Since the publication of the report, there has been extensive analysis from both the media and representatives within our sector, including some insightful commentary from ex-ActionAid Trustee Andrew Purkis and NCVO’s Karl Wilding.
As Andrew Purkis notes, all charities, regardless of size, are juggling competing priorities which are often accompanied by important moral and ethical questions. Even with best intentions, trustees won’t always get it right but, by putting some key things in place, every organisation can limit the possibility of wrong decisions being made.
Below are six areas every voluntary organisation should address:
1/ Safeguarding vulnerable people should run through the core of every organisation
Even if you are not directly working with vulnerable service-users, you will come across them – perhaps amongst your volunteers or staff, or at fundraising events. Does everyone in your organisation know what to do if they have concerns about somebody? Have a look at NCVO’s guide for help on developing a solid approach to safeguarding in your organisation.
For additional support with your safeguarding processes, we have a number of safeguarding services that can help.
2/ Boards need to be diverse
Having people with different experiences and different ways of thinking will strengthen your decision-making: a person with a certain perspective will ask particular questions which can lead you to tackle issues you may not have thought of, and consequently generate new ideas and better solutions.

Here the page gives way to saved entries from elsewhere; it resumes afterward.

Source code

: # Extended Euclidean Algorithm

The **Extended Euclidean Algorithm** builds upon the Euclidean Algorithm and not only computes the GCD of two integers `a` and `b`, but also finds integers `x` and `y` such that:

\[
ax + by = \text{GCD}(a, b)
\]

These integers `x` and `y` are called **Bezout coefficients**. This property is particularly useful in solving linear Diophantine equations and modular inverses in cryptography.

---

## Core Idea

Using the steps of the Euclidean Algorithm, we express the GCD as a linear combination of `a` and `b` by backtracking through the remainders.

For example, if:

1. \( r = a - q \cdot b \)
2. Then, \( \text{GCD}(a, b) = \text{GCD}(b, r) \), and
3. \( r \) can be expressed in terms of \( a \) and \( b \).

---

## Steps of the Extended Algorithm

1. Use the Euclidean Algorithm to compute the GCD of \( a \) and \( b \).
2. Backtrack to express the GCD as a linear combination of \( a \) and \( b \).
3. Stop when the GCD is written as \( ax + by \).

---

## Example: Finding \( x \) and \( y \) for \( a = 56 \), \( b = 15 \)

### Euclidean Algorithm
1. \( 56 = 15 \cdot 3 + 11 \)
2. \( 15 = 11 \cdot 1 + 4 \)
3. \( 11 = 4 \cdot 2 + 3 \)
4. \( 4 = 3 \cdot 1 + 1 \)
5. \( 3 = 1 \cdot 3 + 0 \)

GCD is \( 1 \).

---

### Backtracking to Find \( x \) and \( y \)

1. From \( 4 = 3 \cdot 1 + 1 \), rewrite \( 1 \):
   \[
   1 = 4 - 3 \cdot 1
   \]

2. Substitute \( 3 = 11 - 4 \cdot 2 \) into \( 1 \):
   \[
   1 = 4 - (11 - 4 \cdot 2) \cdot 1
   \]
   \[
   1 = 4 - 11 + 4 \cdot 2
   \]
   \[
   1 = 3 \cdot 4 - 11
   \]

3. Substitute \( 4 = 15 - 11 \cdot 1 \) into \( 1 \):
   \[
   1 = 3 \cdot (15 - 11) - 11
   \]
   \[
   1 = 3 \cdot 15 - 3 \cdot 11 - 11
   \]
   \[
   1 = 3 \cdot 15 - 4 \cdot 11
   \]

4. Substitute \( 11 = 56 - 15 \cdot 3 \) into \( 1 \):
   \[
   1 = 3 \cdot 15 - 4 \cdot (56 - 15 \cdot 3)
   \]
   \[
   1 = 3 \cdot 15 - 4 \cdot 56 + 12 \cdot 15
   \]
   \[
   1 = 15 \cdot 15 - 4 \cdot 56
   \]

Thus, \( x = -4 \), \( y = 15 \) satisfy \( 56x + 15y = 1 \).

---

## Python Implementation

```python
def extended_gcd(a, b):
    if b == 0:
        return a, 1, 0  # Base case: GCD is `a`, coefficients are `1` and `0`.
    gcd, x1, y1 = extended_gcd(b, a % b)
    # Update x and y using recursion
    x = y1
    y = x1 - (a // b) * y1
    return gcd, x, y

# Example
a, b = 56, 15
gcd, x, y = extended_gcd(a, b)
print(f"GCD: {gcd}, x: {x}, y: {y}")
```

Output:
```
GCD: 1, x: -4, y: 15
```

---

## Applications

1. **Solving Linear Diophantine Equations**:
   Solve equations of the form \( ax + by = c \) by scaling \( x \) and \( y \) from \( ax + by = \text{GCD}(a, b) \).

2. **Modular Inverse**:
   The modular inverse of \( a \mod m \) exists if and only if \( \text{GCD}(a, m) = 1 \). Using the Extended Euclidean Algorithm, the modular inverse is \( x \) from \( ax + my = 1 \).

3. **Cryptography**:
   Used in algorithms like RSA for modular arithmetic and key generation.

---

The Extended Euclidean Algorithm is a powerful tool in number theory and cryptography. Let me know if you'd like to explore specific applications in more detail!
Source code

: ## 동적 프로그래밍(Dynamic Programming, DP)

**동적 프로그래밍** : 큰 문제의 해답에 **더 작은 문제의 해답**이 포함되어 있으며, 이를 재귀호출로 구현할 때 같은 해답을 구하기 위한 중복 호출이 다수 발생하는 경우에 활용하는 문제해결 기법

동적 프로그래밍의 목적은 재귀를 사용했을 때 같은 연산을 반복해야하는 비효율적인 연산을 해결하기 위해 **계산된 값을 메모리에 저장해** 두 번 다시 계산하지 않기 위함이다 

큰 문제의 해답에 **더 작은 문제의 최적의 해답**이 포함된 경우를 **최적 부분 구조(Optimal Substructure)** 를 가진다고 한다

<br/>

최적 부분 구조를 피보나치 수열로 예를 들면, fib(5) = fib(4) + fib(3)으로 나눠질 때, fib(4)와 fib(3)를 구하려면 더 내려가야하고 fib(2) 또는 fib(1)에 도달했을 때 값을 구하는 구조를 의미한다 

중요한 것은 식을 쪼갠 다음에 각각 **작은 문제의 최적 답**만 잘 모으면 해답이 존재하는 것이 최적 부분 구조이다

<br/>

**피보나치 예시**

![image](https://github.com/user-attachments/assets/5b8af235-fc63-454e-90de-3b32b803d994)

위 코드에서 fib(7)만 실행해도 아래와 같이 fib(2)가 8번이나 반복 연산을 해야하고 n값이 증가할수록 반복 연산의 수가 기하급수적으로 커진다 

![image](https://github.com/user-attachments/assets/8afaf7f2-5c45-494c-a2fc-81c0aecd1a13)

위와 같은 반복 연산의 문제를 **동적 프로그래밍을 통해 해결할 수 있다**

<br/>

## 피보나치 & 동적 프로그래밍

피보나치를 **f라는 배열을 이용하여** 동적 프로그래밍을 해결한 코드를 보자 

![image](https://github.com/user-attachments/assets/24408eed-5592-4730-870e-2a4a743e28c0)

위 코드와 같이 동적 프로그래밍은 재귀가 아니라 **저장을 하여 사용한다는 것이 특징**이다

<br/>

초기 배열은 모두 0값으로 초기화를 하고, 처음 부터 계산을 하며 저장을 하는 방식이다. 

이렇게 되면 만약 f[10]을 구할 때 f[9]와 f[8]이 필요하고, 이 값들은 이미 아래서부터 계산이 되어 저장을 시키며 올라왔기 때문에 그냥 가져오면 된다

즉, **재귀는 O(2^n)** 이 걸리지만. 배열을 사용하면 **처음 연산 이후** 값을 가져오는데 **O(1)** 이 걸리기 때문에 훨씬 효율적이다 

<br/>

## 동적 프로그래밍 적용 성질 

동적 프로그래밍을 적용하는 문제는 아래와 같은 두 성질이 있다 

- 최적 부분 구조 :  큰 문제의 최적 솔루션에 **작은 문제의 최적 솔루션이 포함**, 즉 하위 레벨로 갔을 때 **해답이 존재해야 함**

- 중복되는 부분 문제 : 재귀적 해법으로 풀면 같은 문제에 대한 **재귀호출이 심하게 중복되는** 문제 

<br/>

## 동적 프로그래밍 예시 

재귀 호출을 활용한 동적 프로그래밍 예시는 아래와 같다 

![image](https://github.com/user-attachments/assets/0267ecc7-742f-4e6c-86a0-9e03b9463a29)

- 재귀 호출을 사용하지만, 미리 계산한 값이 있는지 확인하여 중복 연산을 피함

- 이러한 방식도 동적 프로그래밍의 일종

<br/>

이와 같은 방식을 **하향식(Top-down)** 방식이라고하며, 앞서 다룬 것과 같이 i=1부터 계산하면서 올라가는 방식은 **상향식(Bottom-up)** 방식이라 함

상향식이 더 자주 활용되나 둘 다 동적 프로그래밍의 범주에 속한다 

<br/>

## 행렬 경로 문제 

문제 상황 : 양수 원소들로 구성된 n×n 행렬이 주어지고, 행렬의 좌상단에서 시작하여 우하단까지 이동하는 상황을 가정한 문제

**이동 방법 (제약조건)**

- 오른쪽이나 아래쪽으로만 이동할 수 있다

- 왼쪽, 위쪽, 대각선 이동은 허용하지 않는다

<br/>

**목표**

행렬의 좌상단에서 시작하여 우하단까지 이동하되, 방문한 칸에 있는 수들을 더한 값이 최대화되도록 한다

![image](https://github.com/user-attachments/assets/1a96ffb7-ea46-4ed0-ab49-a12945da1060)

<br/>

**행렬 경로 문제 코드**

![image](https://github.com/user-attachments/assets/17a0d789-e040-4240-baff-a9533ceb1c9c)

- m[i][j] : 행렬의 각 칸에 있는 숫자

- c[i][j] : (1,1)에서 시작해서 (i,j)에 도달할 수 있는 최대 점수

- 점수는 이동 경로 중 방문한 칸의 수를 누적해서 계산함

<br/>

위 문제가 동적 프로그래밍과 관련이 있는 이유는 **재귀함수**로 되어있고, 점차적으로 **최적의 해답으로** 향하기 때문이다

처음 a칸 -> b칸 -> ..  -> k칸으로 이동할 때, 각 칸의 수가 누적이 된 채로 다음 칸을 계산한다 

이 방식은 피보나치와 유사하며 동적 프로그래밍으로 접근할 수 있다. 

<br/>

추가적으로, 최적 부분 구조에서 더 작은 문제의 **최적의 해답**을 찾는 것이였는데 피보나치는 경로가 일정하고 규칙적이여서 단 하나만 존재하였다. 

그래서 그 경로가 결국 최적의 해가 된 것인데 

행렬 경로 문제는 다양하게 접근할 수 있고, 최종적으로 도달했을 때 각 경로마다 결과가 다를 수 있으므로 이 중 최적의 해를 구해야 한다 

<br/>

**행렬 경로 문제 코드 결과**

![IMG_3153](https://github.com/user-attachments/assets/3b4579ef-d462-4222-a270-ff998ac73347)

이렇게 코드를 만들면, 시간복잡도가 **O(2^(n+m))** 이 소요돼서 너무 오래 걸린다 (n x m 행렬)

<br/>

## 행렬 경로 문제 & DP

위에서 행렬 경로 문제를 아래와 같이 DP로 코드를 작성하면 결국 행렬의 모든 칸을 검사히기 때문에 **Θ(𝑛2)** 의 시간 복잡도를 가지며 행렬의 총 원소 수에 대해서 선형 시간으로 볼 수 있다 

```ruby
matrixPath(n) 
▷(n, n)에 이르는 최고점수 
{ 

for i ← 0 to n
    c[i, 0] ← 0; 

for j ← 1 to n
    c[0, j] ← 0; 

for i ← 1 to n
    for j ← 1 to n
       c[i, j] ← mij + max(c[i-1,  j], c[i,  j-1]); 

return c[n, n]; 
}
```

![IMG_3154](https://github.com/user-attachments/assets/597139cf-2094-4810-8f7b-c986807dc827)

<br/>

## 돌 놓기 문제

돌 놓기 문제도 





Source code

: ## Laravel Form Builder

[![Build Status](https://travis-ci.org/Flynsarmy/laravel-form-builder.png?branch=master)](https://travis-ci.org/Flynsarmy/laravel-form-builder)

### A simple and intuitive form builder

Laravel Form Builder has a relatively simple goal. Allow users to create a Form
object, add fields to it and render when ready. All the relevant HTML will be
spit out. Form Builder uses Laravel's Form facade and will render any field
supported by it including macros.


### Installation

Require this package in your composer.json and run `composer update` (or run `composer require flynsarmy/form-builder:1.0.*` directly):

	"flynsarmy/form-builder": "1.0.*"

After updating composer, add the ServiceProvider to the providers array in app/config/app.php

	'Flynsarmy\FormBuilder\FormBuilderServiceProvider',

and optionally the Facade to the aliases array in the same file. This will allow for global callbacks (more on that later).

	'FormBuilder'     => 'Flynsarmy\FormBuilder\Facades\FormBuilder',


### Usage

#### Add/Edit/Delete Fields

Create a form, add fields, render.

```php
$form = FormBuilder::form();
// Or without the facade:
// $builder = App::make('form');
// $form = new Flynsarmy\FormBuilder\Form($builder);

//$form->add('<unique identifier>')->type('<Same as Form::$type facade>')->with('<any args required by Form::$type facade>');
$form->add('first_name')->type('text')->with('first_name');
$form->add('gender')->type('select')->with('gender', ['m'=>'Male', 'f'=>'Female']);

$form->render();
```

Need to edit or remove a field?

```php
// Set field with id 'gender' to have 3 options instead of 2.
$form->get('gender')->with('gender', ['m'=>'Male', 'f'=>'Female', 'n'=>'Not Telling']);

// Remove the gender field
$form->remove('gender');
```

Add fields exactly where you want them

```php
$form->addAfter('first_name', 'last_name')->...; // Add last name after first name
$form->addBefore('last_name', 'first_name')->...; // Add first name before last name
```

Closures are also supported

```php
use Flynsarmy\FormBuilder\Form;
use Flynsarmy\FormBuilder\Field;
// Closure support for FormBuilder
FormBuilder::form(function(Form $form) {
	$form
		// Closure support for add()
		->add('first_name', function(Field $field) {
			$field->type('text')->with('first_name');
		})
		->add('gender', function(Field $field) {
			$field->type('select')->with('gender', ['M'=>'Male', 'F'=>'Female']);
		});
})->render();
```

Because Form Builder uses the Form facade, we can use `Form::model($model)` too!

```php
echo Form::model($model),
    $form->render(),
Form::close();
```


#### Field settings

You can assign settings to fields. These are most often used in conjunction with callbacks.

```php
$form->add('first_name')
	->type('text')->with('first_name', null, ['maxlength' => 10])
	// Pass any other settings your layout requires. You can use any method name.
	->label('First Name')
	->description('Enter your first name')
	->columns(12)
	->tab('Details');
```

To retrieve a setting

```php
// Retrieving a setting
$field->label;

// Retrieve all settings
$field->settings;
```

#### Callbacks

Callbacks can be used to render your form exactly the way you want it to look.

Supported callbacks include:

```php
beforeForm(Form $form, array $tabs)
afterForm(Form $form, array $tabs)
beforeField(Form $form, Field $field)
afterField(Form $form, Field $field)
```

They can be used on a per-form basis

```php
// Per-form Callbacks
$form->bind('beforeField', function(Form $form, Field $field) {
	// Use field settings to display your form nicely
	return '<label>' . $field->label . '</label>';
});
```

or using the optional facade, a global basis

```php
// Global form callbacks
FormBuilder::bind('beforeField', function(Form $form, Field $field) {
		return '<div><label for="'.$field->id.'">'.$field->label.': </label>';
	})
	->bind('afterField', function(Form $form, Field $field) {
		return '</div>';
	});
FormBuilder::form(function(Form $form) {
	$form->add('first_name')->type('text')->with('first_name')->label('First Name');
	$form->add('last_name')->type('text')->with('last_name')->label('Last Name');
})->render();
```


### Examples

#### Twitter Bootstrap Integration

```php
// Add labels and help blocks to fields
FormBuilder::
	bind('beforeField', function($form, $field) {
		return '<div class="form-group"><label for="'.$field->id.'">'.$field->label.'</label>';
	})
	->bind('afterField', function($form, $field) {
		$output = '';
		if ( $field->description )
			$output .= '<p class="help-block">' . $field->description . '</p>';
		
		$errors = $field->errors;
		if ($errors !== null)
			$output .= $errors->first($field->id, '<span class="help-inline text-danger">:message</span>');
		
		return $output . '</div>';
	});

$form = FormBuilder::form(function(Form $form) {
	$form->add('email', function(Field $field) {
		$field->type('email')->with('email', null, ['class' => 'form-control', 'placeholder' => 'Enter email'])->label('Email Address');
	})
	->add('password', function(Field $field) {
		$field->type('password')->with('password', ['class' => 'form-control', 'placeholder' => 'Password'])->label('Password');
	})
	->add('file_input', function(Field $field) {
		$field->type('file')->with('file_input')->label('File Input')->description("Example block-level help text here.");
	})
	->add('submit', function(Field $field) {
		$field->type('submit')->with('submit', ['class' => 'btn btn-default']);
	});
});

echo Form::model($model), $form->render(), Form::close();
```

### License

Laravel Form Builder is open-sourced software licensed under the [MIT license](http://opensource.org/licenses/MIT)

If you are unsure how to embrace diversity, have a look at our range of online practical resources.
3/ Service users need to be involved in decisions
People who use your services should take part in all aspects of the service – not just as ‘end-users’ but at every stage from design, delivery, governance, to monitoring and evaluation. This will ensure that your service is truly effective and accountable to the people who matter most, and will leave your service-users feeling connected, valued, and empowered. It is also worth noting that this approach is increasingly expected by funders (for example the National Lottery Community Fund looks for a people-led approach). NCVO has published some useful advice for service user involvement.
4/ Manage your risk
A risk register will help you to have a clear and comprehensive understanding of what risks your organisation faces, and gives you specific actions to undertake in order to manage, reduce or eliminate those risks. It doesn’t have to be complicated and, once you know what it involves, it is far less daunting. We have picked out the best tools and guidance on how to do this , and can also provide further consultancy support to develop your risk management.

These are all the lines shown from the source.